Suddenly Daisy’s tone shifted completely, snapping Jon out of his grim thoughts. Where before she was bored, maybe a bit irritated, now she sounded nothing short of angry, and that made Jon’s blood run cold. Out of it as he was he at first didn’t understand what exactly had changed, but the way she snarled out the words _sneaky little freak_ had his stomach dropping, his body seizing up. He gaped and stuttered when Daisy locked her eyes onto him, filled with pure fire and rage, the tape recorder running in her hand, and slowly it all made sense. He considered trying to defend himself, explain that he hadn’t done anything, but as he stumbled through the words he realized there was no point. She’d already created an image of him in her mind, of who he was, what he’d done. She had _decided_ he was dangerous, _guilty_ , and so ridding the world of him would be a favour instead of a tragedy. It would be _righteous_ , but more than that, it would be _deeply satisfying_. And nothing he had to say to her, none of his flimsy excuses and weak defences would ever change her mind.
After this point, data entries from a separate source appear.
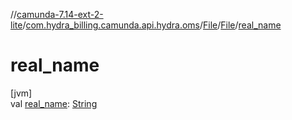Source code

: //[camunda-7.14-ext-2-lite](../../../../index.md)/[com.hydra_billing.camunda.api.hydra.oms](../../index.md)/[File](../index.md)/[File](index.md)/[real_name](real_name.md)

# real_name

[jvm]\
val [real_name](real_name.md): [String](https://kotlinlang.org/api/latest/jvm/stdlib/kotlin/-string/index.html)
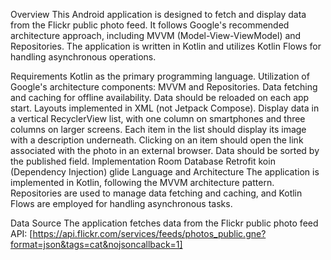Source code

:Overview
This Android application is designed to fetch and display data from the Flickr public photo feed. It follows Google's recommended architecture approach, including MVVM (Model-View-ViewModel) and Repositories. The application is written in Kotlin and utilizes Kotlin Flows for handling asynchronous operations.

Requirements
Kotlin as the primary programming language.
Utilization of Google's architecture components: MVVM and Repositories.
Data fetching and caching for offline availability. Data should be reloaded on each app start.
Layouts implemented in XML (not Jetpack Compose).
Display data in a vertical RecyclerView list, with one column on smartphones and three columns on larger screens.
Each item in the list should display its image with a description underneath.
Clicking on an item should open the link associated with the photo in an external browser.
Data should be sorted by the published field.
Implementation
Room Database
Retrofit
koin (Dependency Injection)
glide
Language and Architecture
The application is implemented in Kotlin, following the MVVM architecture pattern. Repositories are used to manage data fetching and caching, and Kotlin Flows are employed for handling asynchronous tasks.

Data Source
The application fetches data from the Flickr public photo feed API: [https://api.flickr.com/services/feeds/photos_public.gne?format=json&tags=cat&nojsoncallback=1]
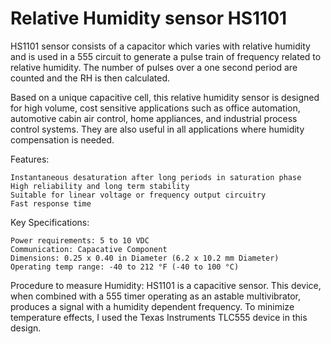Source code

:# Relative Humidity sensor HS1101
HS1101 sensor consists of a capacitor which varies with relative humidity and is used in a 555 circuit to generate a pulse train of frequency related to relative humidity. The number of pulses over a one second period are counted and the RH is then calculated. 


Based on a unique capacitive cell, this relative humidity sensor is designed for high volume, cost sensitive applications such as office automation, automotive cabin air control, home appliances, and industrial process control systems. They are also useful in all applications where humidity compensation is needed.


Features:

    Instantaneous desaturation after long periods in saturation phase
    High reliability and long term stability
    Suitable for linear voltage or frequency output circuitry
    Fast response time

Key Specifications:

    Power requirements: 5 to 10 VDC
    Communication: Capacative Component
    Dimensions: 0.25 x 0.40 in Diameter (6.2 x 10.2 mm Diameter)
    Operating temp range: -40 to 212 °F (-40 to 100 °C)
    
Procedure to measure Humidity:
HS1101 is a capacitive sensor. This device, when combined with a 555 timer operating as an astable multivibrator, produces a signal with a humidity dependent frequency. To minimize temperature effects, I used  the Texas Instruments TLC555 device in this design. 
    
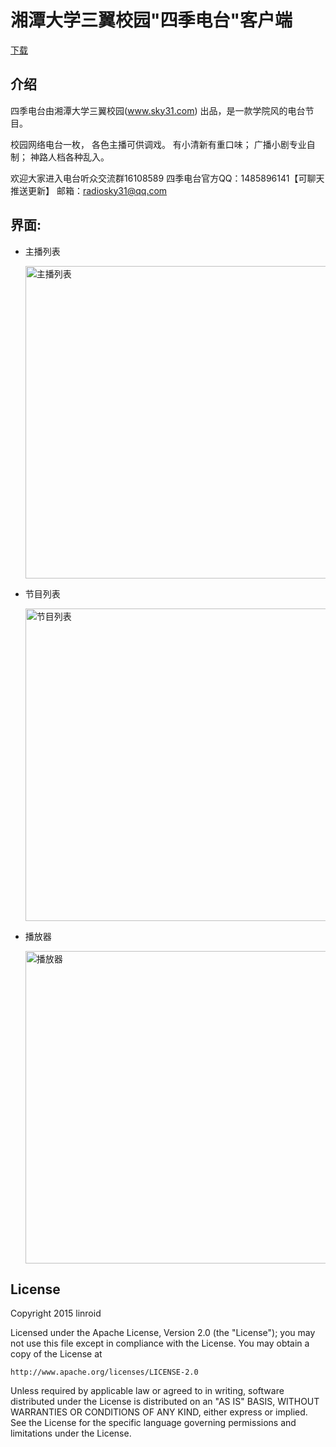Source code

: # 湘潭大学三翼校园"四季电台"客户端
[下载](http://fir.im/sky31radio)

## 介绍
四季电台由湘潭大学三翼校园(www.sky31.com) 出品，是一款学院风的电台节目。

校园网络电台一枚，
各色主播可供调戏。
有小清新有重口味；
广播小剧专业自制；
神路人档各种乱入。

欢迎大家进入电台听众交流群16108589
四季电台官方QQ：1485896141【可聊天 推送更新】
邮箱：radiosky31@qq.com

## 界面:
- 主播列表

    <img src="./screenshots/device-2015-01-22-224854.png" alt="主播列表" title="screenshot" height="500" />
- 节目列表

	<img src="./screenshots/device-2015-01-22-224820.png" alt="节目列表" title="screenshot" height="500" />
- 播放器

    <img src="./screenshots/device-2015-02-07-141957.png" alt="播放器" title="screenshot" height="500" />

## License
Copyright 2015 linroid

Licensed under the Apache License, Version 2.0 (the "License");
you may not use this file except in compliance with the License.
You may obtain a copy of the License at

    http://www.apache.org/licenses/LICENSE-2.0

Unless required by applicable law or agreed to in writing, software
distributed under the License is distributed on an "AS IS" BASIS,
WITHOUT WARRANTIES OR CONDITIONS OF ANY KIND, either express or implied.
See the License for the specific language governing permissions and
limitations under the License.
The only reason why he was still alive was because he was useful. But it was only a matter of time before distrustfulness trumped over usefulness, and that time had finally arrived.

Jon first begged, then when that didn’t seem to work he quickly shifted gears, clumsily trying to compel her one last time, rip the answers out of her before his eventual demise. If he was to die, might as well die knowing what he died _for_.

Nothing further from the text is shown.